David T. Prosser Jr. (born December 24, 1942) is an American jurist and politician who served as Speaker of the Wisconsin State Assembly from 1995 to 1996, and as a justice of the Wisconsin Supreme Court from 1998 to 2016.

Following his graduation from University of Wisconsin Law School, Prosser worked in Washington as an attorney at the U.S. Department of Justice and as an aide to U. S. Representative Harold Vernon Froehlich. Returning to Wisconsin, he began a private practice, worked as a district attorney for two years, then served 18 years as a Republican party legislator in the Wisconsin State Assembly.
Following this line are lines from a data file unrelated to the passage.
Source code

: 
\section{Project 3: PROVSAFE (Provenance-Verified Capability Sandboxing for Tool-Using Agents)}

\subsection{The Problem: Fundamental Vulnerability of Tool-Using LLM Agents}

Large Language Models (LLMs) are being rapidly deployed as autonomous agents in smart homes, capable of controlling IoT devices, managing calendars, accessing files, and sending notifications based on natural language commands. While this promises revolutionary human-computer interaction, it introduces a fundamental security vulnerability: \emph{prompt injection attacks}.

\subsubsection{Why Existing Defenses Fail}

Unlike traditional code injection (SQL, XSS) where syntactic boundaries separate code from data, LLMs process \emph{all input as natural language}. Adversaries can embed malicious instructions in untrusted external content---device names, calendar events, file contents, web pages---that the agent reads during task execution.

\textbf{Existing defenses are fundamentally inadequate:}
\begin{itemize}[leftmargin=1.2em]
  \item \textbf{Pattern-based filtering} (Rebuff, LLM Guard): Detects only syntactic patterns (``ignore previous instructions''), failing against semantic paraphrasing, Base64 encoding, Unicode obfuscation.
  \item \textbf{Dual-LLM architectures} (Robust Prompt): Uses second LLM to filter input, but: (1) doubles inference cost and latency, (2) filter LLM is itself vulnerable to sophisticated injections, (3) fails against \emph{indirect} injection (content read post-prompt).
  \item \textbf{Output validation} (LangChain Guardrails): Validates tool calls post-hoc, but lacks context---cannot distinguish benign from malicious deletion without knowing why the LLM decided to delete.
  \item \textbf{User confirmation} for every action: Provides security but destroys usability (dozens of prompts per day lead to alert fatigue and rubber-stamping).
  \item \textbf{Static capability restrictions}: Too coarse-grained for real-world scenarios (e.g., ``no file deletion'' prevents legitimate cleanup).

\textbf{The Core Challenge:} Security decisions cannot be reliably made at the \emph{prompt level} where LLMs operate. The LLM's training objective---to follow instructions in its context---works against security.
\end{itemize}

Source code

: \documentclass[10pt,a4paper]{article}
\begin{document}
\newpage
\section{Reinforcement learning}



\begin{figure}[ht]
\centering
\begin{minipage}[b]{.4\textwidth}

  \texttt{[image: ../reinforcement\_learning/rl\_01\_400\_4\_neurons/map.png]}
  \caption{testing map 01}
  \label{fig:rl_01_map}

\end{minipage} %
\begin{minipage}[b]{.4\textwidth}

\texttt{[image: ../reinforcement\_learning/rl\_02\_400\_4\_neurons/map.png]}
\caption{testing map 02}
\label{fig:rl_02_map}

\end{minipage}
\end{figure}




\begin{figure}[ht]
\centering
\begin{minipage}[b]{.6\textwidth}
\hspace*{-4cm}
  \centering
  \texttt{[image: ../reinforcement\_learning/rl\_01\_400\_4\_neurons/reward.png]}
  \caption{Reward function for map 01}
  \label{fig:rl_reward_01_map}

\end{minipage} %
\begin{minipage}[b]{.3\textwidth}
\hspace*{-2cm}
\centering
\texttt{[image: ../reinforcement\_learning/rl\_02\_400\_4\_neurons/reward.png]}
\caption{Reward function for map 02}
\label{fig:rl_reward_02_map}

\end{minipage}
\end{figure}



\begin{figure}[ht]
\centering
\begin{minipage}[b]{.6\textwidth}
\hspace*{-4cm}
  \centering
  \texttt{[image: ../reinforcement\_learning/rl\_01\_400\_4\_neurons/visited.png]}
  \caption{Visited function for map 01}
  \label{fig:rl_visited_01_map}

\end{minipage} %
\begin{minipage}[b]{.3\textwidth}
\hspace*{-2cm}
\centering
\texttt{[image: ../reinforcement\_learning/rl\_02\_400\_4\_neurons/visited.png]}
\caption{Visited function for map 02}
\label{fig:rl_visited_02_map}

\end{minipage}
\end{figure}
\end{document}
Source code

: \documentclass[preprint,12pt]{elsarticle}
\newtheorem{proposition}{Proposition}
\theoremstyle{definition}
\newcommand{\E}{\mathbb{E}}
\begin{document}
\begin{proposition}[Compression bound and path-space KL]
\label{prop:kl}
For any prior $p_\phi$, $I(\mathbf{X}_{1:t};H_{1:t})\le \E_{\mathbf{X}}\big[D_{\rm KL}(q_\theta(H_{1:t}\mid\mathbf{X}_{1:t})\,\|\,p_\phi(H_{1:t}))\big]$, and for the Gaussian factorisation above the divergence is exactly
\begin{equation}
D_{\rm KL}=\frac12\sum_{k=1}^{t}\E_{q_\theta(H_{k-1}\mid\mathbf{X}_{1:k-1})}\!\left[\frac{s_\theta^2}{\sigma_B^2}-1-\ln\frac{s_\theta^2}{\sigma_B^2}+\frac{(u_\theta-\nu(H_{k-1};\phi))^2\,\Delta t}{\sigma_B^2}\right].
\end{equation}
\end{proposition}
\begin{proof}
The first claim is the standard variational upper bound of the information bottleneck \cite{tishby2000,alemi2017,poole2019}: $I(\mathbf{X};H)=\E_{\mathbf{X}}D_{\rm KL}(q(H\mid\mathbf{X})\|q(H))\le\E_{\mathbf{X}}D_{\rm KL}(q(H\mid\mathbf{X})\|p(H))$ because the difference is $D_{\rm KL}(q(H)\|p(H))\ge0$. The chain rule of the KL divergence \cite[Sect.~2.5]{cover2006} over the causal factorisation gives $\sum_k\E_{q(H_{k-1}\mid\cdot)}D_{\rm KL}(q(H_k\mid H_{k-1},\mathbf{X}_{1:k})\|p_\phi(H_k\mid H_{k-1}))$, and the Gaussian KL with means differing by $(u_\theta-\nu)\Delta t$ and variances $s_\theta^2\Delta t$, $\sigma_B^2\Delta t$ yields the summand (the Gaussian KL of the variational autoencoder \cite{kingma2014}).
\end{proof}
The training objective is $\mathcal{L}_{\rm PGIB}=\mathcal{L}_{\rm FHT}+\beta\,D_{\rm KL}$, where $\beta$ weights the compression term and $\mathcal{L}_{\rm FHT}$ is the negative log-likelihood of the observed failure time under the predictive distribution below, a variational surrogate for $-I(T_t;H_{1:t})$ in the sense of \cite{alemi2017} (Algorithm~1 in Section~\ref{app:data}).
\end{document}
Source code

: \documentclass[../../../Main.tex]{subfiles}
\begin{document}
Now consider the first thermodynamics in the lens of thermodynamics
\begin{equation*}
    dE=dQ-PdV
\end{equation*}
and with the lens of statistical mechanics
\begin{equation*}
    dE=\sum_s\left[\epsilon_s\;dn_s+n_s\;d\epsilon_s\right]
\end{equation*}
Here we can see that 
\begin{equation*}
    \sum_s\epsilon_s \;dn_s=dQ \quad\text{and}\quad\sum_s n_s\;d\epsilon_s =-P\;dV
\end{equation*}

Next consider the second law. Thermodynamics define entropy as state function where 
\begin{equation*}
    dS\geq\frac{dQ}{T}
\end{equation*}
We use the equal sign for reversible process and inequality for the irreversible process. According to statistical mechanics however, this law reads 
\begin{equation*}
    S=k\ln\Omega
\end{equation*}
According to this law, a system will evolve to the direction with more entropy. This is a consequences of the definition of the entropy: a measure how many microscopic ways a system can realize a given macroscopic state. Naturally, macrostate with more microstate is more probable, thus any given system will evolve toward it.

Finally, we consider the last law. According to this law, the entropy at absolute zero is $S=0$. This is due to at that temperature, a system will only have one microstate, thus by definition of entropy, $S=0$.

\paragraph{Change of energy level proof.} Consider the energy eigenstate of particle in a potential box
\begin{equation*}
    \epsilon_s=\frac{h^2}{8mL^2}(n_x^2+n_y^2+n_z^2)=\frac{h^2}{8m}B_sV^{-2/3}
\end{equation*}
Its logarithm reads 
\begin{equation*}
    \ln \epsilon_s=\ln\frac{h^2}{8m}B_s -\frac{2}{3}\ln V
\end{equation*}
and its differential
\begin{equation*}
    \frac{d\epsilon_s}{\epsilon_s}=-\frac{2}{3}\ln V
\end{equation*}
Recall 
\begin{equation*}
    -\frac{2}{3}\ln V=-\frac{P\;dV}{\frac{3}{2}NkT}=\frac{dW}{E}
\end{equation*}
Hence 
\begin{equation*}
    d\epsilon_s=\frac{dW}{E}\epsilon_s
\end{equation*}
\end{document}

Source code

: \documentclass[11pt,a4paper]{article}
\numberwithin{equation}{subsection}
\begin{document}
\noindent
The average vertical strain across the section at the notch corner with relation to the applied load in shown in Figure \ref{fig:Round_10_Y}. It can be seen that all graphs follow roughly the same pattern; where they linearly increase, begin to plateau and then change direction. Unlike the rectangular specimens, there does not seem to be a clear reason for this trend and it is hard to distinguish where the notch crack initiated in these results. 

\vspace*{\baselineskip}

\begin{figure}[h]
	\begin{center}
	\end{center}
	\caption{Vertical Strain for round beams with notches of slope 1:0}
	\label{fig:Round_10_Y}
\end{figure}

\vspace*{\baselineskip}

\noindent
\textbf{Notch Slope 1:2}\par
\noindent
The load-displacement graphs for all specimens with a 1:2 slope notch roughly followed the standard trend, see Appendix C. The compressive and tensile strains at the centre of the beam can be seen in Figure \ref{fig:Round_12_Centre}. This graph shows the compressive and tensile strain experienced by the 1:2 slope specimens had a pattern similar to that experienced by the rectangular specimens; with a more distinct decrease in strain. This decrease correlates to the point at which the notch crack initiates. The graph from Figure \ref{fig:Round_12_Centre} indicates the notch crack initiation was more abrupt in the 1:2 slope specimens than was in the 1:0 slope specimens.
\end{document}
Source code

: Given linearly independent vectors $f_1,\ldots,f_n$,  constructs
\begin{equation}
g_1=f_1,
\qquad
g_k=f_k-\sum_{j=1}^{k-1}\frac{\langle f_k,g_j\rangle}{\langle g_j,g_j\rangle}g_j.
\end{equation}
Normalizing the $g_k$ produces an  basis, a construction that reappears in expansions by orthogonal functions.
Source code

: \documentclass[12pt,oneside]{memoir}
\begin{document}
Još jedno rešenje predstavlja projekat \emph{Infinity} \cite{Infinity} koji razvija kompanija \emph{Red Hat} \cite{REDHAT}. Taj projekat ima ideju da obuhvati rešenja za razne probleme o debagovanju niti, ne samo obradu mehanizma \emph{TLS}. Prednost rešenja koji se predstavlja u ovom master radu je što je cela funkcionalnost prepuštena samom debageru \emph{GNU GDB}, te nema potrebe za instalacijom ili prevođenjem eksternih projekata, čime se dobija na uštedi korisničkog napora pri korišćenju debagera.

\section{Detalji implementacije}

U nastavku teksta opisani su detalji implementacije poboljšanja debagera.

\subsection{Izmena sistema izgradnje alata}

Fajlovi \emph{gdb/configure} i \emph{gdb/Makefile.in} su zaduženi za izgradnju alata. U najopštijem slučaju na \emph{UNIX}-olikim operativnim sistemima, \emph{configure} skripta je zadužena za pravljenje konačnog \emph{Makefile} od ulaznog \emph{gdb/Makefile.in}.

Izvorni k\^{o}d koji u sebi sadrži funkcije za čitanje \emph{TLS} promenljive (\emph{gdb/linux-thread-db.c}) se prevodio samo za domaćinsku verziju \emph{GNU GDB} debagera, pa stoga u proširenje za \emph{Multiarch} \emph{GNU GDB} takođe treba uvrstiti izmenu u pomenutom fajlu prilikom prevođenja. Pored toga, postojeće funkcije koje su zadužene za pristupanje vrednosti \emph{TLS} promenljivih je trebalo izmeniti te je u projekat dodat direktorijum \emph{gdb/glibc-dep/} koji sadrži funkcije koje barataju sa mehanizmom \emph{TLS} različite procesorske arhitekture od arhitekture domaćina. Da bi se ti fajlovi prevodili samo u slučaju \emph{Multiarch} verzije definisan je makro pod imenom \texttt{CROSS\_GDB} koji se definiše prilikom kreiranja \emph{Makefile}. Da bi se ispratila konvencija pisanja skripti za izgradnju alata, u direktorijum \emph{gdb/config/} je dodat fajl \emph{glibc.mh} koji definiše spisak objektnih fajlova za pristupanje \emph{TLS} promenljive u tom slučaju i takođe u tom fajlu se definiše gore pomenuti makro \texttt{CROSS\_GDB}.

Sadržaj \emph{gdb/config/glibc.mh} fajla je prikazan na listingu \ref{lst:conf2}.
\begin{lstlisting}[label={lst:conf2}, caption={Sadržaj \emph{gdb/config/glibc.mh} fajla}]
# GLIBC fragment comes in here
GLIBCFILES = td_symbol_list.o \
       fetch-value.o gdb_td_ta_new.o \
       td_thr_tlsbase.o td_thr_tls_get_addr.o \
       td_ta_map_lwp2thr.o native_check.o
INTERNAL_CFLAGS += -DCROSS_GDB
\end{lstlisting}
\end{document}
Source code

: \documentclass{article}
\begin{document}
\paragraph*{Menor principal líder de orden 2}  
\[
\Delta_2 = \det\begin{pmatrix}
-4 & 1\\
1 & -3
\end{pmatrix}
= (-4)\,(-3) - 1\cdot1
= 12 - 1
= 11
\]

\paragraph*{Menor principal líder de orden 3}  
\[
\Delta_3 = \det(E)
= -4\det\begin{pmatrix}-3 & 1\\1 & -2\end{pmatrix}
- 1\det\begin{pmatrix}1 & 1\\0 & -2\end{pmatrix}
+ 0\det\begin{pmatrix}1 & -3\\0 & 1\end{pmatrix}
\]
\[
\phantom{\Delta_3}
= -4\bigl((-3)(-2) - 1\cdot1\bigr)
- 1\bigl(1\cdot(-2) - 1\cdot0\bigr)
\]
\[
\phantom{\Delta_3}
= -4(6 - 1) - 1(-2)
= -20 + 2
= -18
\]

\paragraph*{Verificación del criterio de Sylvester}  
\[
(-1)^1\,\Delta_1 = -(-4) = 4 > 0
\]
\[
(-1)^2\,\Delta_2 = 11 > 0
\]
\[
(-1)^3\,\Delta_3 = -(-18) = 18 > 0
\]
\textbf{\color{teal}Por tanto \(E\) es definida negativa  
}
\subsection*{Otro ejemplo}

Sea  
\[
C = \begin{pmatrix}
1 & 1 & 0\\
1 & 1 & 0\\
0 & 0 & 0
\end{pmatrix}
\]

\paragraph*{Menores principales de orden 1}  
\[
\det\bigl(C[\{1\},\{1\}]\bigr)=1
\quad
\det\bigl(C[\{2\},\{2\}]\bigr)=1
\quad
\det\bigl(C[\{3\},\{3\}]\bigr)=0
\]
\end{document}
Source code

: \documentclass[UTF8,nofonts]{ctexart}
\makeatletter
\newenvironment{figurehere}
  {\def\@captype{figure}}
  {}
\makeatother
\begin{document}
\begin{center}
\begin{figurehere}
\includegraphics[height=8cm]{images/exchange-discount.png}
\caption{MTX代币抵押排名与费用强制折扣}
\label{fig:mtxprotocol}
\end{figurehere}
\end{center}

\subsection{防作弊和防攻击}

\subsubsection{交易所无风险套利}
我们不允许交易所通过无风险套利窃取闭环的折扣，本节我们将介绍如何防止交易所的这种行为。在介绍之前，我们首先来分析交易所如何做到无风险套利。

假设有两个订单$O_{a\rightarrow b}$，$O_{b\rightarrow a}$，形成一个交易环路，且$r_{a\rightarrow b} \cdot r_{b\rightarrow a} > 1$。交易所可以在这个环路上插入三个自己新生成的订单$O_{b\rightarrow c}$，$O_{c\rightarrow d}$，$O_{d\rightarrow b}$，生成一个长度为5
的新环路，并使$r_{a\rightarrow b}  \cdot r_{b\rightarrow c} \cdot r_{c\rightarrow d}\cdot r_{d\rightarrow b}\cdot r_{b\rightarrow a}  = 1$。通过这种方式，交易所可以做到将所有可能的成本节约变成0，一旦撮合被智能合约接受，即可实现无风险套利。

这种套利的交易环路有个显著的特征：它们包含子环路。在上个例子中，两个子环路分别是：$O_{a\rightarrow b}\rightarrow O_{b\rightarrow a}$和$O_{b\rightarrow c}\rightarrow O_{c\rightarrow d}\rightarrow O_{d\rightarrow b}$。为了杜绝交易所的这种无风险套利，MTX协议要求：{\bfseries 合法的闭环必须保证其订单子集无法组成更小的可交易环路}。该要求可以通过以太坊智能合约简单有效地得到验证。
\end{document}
He was the state house minority leader for six of those years and Speaker of the Assembly for two years. 

After an unsuccessful bid for the U.S. House in 1996, Prosser was appointed by Wisconsin Governor Tommy Thompson to a vacant seat on the state tax appeals board, then in 1998 to a vacant seat on Wisconsin Supreme Court. He was elected to his first 10-year term without opposition in 2001. He ran for reelection in April 2011 against little-known Wisconsin assistant attorney general JoAnne Kloppenburg. The race received national attention and was viewed as a referendum on efforts by Republican Governor Scott Walker and the Republican-controlled legislature to curb the union rights of public workers in Wisconsin. The April 5, 2011 election was too close to call until two days later when the Waukesha County Clerk announced she had erroneously omitted more than 14,000 votes from her earlier tally. The additional votes gave Prosser a lead of over 7,000 which was sustained by a later recount.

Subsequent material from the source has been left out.